Everett went on to become an acclaimed theatre actor of the British stage and the least successful in the triumvirate of quintessentially British heroes of the 21st century—Hugh Grant and Colin Firth being the other two. While Grant and Firth have enjoyed commercial success in the UK as well as in Hollywood, Everett has wandered off the track, even out of sight, but has remained an enigmatic movie star, largely because bits of his life are juicy tabloid lore.

It is a dazzling self-portrait. Candid, but unapologetic, Everett writes about his adolescent escapades of sex and drugs in Paris, his fruitful stint in theatre in Scotland and the pain of being gay in the 1980s. But much of Red Carpets is about his Hollywood adventures. Being in Hollywood finally made him believe that Mary Poppins lives, and that, being a movie star is more about fun than performance. He says of a Hollywood funeral, “These people were the symbols I adored, everything I loved about my job."

Everett immersed himself in their worlds and let his film career take its own bumpy course. After compelling performances in Dance with a Stranger and The Right Hand Man, he played mostly forgettable roles, until his comeback in My Best Friend’s Wedding, also starring Julia Roberts. His last memorable appearance was in The Next Best Thing, along with Madonna, in 2000. The actor is not remorseful about his slender body of work. Instead, he is philosophical— “...the job of maintaining a profile in Hollywood is much more draining and demanding than making a film, and it is done at a thousand and one award shows, premieres and the magic red carpets that lead to them."

His narrative is rich with such minute details that through it all, you wonder whether drawing-room conversations or midnight binges in Beverly Hills apartments of stars (a lot of pages are dedicated to those) are part of his memory or a romantic interpretation of it.
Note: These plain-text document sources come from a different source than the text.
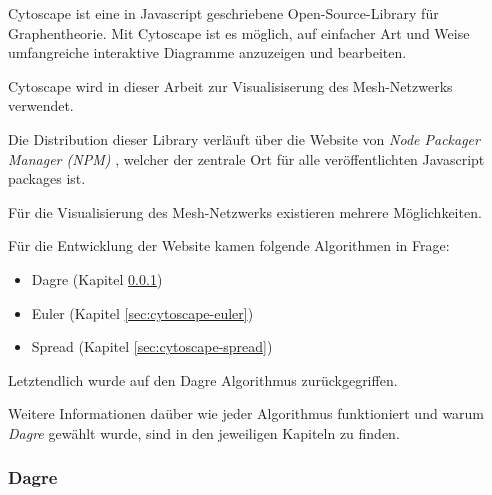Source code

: Cytoscape ist eine in Javascript geschriebene Open-Source-Library für Graphentheorie.
Mit Cytoscape ist es möglich, auf einfacher Art und Weise umfangreiche interaktive Diagramme anzuzeigen und bearbeiten. \cite{cytoscape_intro}

Cytoscape wird in dieser Arbeit zur Visualisiserung des Mesh-Netzwerks verwendet.

Die Distribution dieser Library verläuft über die Website von \textit{Node Packager Manager (NPM)} \cite{npm}, welcher der zentrale Ort für alle veröffentlichten Javascript packages ist.

Für die Visualisierung des Mesh-Netzwerks existieren mehrere Möglichkeiten.

Für die Entwicklung der Website kamen folgende Algorithmen in Frage:

\begin{itemize}
    \item Dagre (Kapitel \ref{sec:cytoscape-dagre})
    \item Euler (Kapitel \ref{sec:cytoscape-euler})
    \item Spread (Kapitel \ref{sec:cytoscape-spread})
\end{itemize}

Letztendlich wurde auf den Dagre Algorithmus zurückgegriffen.

Weitere Informationen daüber wie jeder Algorithmus funktioniert und warum \textit{Dagre} gewählt wurde, sind in den jeweiligen Kapiteln zu finden.

\subsubsection{Dagre}\label{sec:cytoscape-dagre}

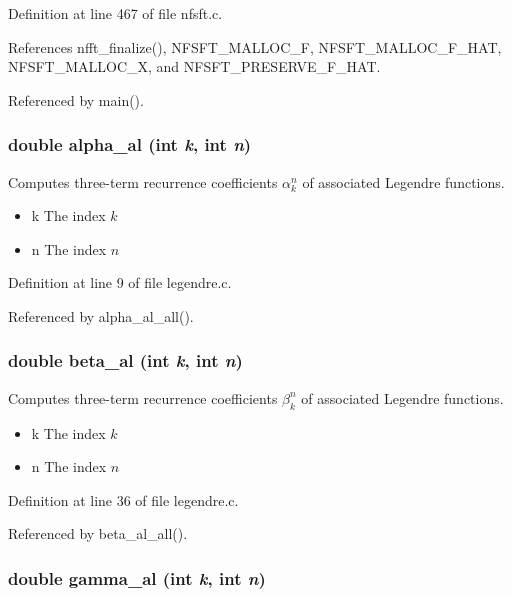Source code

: Definition at line 467 of file nfsft.c.

References nfft\_\-finalize(), NFSFT\_\-MALLOC\_\-F, NFSFT\_\-MALLOC\_\-F\_\-HAT, NFSFT\_\-MALLOC\_\-X, and NFSFT\_\-PRESERVE\_\-F\_\-HAT.

Referenced by main().\hypertarget{group__nfsft_ga12}{
\subsubsection[alpha\_\-al]{\setlength{\rightskip}{0pt plus 5cm}double alpha\_\-al (int {\em k}, int {\em n})}}
\label{group__nfsft_ga12}


Computes three-term recurrence coefficients $\alpha_k^n$ of associated Legendre functions. 

\begin{itemize}
\item k The index $k$ \item n The index $n$ \end{itemize}


Definition at line 9 of file legendre.c.

Referenced by alpha\_\-al\_\-all().\hypertarget{group__nfsft_ga13}{
\subsubsection[beta\_\-al]{\setlength{\rightskip}{0pt plus 5cm}double beta\_\-al (int {\em k}, int {\em n})}}
\label{group__nfsft_ga13}


Computes three-term recurrence coefficients $\beta_k^n$ of associated Legendre functions. 

\begin{itemize}
\item k The index $k$ \item n The index $n$ \end{itemize}


Definition at line 36 of file legendre.c.

Referenced by beta\_\-al\_\-all().\hypertarget{group__nfsft_ga14}{
\subsubsection[gamma\_\-al]{\setlength{\rightskip}{0pt plus 5cm}double gamma\_\-al (int {\em k}, int {\em n})}}
\label{group__nfsft_ga14}



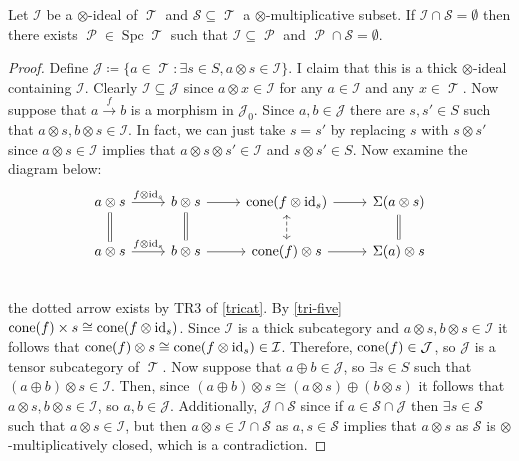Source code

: \documentclass[11pt]{article}
\DeclareMathOperator{\TT}{\mathcal{T}}
\DeclareMathOperator{\cP}{\mathcal{P}}
\DeclareMathOperator{\spc}{Spc}
\begin{document}
\begin{lem}
Let $\mathcal{I}$ be a $\otimes$-ideal of $\TT$ and $\mathcal{S} \subseteq \TT$ a $\otimes$-multiplicative subset. If $\mathcal{I} \cap \mathcal{S} = \emptyset$ then there exists $\cP \in \spc \TT$ such that $\mathcal{I} \subseteq \cP$ and $\cP \cap \mathcal{S} = \emptyset$.
\end{lem}
\begin{proof}
Define $\mathcal{J} \coloneqq \{a \in \TT: \exists s \in S, a \otimes s \in \mathcal{I}\}$. I claim that this is a thick $\otimes$-ideal containing $\mathcal{I}$. Clearly $\mathcal{I} \subseteq \mathcal{J}$ since $a \otimes x \in \mathcal{I}$ for any $a \in \mathcal{I}$ and any $x \in \TT$. Now suppose that $a \xrightarrow{f} b$ is a morphism in $\mathcal{J}_0$. Since $a,b \in \mathcal{J}$ there are $s,s' \in S$ such that $a \otimes s, b \otimes s \in \mathcal{I}$. In fact, we can just take $s = s'$ by replacing $s$ with $s \otimes s'$ since $a \otimes s \in \mathcal{I}$ implies that $a \otimes s \otimes s' \in \mathcal{I}$ and $s \otimes s' \in S$. Now examine the diagram below:
\[\begin{tikzcd}
a \otimes s \ar[r,"f \otimes \id_s"] \ar[d,equal] & b \otimes s \ar[d,equal] \ar[r] & \cone(f \otimes \id_s) \ar[r] \ar[d,dashed,leftrightarrow] & \Sigma(a \otimes s) \ar[d, equal]\\
 a \otimes s \ar[r,"f \otimes \id_s"]& b \otimes s \ar[r] & \cone(f) \otimes s \ar[r] &  \Sigma(a) \otimes s \\
\end{tikzcd}\]
the dotted arrow exists by TR3 of \autoref{tricat}. By \autoref{tri-five} $\operatorname{cone}(f) \times s \cong \operatorname{cone}(f \otimes \operatorname{id}_s)$. Since $\mathcal{I}$ is a thick subcategory and $a \otimes s, b \otimes s \in \mathcal{I}$ it follows that $\operatorname{cone}(f) \otimes s \cong \operatorname{cone}(f \otimes \operatorname{id}_s) \in \mathcal{I}$. Therefore, $\operatorname{cone}(f) \in \mathcal{J}$, so $\mathcal{J}$ is a tensor subcategory of $\TT$. Now suppose that $a \oplus b \in \mathcal{J} $, so $\exists s \in S $ such that $(a \oplus b) \otimes s \in \mathcal{I}$. Then, since $(a \oplus b) \otimes s \cong (a \otimes s) \oplus (b \otimes s)$ it follows that $a \otimes s, b \otimes s \in \mathcal{I}$, so $a,b \in \mathcal{J}$. Additionally, $\mathcal{J} \cap \mathcal{S}$ since if $a \in \mathcal{S} \cap \mathcal{J}$ then $\exists s \in \mathcal{S}$ such that $a \otimes s \in \mathcal{I}$, but then $a \otimes s \in \mathcal{I} \cap \mathcal{S}$ as $a,s \in \mathcal{S}$ implies that $a \otimes s$ as $\mathcal{S}$ is $\otimes$-multiplicatively closed, which is a contradiction.


\end{proof}
\end{document}
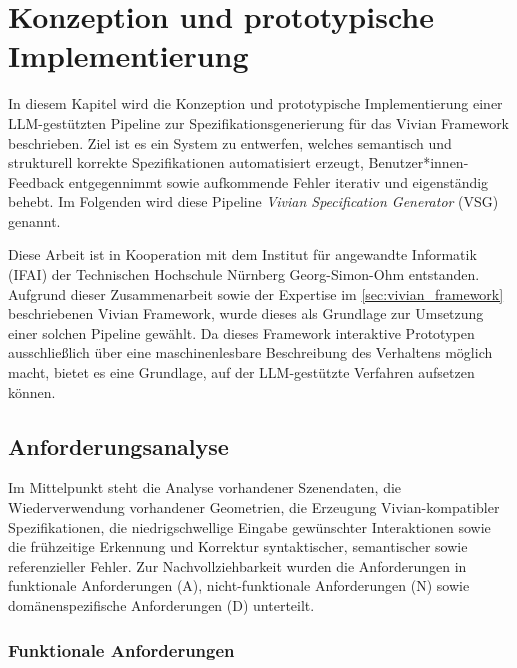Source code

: \chapter{Konzeption und prototypische Implementierung}\label{ch:konzeption_und_implementierung}

In diesem Kapitel wird die Konzeption und prototypische Implementierung einer LLM-gestützten Pipeline zur Spezifikationsgenerierung für das Vivian Framework beschrieben. Ziel ist es ein System zu entwerfen, welches semantisch und strukturell korrekte Spezifikationen automatisiert erzeugt, Benutzer*innen-Feedback entgegennimmt sowie aufkommende Fehler iterativ und eigenständig behebt. Im Folgenden wird diese Pipeline \textit{Vivian Specification Generator} (VSG) genannt.

Diese Arbeit ist in Kooperation mit dem Institut für angewandte Informatik (IFAI) der Technischen Hochschule Nürnberg Georg-Simon-Ohm entstanden. Aufgrund dieser Zusammenarbeit sowie der Expertise im \ref{sec:vivian_framework} beschriebenen Vivian Framework, wurde dieses als Grundlage zur Umsetzung einer solchen Pipeline gewählt. Da dieses Framework interaktive Prototypen ausschließlich über eine maschinenlesbare Beschreibung des Verhaltens möglich macht, bietet es eine Grundlage, auf der LLM-gestützte Verfahren aufsetzen können.


\section{Anforderungsanalyse}

Im Mittelpunkt steht die Analyse vorhandener Szenendaten, die Wiederverwendung vorhandener Geometrien, die Erzeugung Vivian-kompatibler Spezifikationen, die niedrigschwellige Eingabe gewünschter Interaktionen sowie die frühzeitige Erkennung und Korrektur syntaktischer, semantischer sowie referenzieller Fehler.
Zur Nachvollziehbarkeit wurden die Anforderungen in funktionale Anforderungen (A), nicht-funktionale Anforderungen (N) sowie domänenspezifische Anforderungen (D) unterteilt.

\subsection*{Funktionale Anforderungen}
Don’t look for Hollywood gossip in this book. The best parts are perceptive portraits of three Hollywood divas: Madonna, Julia Roberts and Sharon Stone. His admiration for Madonna is unequivocal, “When she fixed you with her regard, there was a tenderness and warmth that made your skin bump, but when she looked away, it was like sunbathing on a cold day and suddenly a cloud comes."

Quite unlike what you would expect in a hedonistic actor’s memoir, Everett hooks you with his philosophical observations on the zany world of stardom and memories of his remarkable personal journey through drugs and failed relationships. The most poignant parts of the book are about the only abiding relationship in Everett’s life: with his black Labrador, Mo.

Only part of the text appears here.